Friday, 22 November 2013

Like A Midsummer Night's Dream

As a child I regularly browsed through my father's bookshelves in search of something interesting to read. Thus I came across quite a fair bit of what would be called advanced (adult) literature, including the works of Jan Wolkers, an (in)famous Dutch writer with a very distinct style and no interest in sticking to that which society considered to be 'proper'. His works and those of others still stick in my mind, having shaped me as a person from a young age. Most of these stories portrayed a very raw view of life, showing the highs of all that life has to offer but also the depths of decadence and decay, moving from sexual attraction to rage, from exultation to festering sickness, from the heights of passion to slow and agonizing death. They were both tantalizing and revolting, often at the same time.

One work of which I sadly do not recall the author or the exact title is essentially a modern variation on Shakespeare's Midsummer Night's Dream, which is in its bare essence an exploration of love and relationships. The author of this work took this core and made it an exploration of sexuality for a teenage boy, yet not in any way in a happy fashion. Without ever revealing which is the dream and which is the waking world the main character finds himself primarily in this world where he is the new owner of a mansion, which is being managed by a woman and her daughters. Little explanation is required for the love, passion and raw lust which forms there. Yet it's not what makes the story interesting.

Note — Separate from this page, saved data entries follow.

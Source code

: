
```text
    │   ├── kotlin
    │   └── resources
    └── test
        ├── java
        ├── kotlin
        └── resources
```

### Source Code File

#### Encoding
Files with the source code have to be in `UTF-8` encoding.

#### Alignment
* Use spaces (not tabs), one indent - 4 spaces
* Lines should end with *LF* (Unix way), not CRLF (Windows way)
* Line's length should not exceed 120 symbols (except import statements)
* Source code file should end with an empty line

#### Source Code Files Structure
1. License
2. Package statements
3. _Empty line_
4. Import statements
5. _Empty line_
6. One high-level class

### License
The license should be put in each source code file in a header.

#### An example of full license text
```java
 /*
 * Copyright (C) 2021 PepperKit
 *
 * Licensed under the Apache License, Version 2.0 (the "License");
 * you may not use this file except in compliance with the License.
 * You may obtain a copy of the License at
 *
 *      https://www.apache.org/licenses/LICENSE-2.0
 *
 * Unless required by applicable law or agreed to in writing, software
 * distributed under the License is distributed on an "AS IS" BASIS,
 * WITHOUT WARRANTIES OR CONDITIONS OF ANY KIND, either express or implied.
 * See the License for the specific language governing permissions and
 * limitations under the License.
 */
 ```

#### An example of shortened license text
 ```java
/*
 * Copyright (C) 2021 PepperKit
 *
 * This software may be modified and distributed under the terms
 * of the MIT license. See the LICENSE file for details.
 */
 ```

At the height of any form of joy or pleasure the world around the main character begins to ripple and distort, with everything turning an ashen grey as voices vanish into a void, leaving him lying underneath the filthy blankets of a creaky bed, surrounded by the dirty, water-stained wallpaper on the walls of his tiny room. There are no sounds beyond a shrill whistling and that of his sobs. Thus the story moves between these two realities. These two dreams or nightmares, without ever truly waking up from either.

I'm reminded of this due to my current situation. The closer and more real the dream of a joyful life in Germany becomes, the stronger these ripples and distortions became, threatening to rip me out of the dream and putting me into a nightmare. Today my German boss went to view the apartment which I'll hopefully be renting come next month. After talking with him about it and seeing the videos and photos he made I'm feeling very positive about it. The thought of being surrounded by people who all care about me and with whom I could actually do fun things like going to events or hiking or... anything, it's something I have never quite experienced. Like a dream.

To someone who has never truly experienced the depths of true hell it's hard to imagine the immense dissonance which can exist between two realities. Recall the story of The Little Match Girl [1] and how she loses herself in her final happy dream. Reality is a relative thing and our feelings and memories are always there to betray and deceive us. It's what makes the story of the match girl so bitter-sweet. Had she been taken in by a family like in her dream it would have stopped being a dream and left unanswered the eternal question which one is left with after the final 'and she lived happily ever after'. Being whether it truly was happy and in the end she'd die anyway. Less tragically no doubt, but still.

Back on topic, I do not think that this flipping between realities is something which vanishes easily. I doubt somehow that even after I have been living in Germany for a year I won't still have times when I'm pulled back into the nightmare again, being forced to face everything in my life which I'd desperately like to forget or cause to stop existing. Like how the light causes shadows, so too will the nightmare never vanish. In the end neither reality is more real or fake than the other. They're just two extreme sides to the same reality.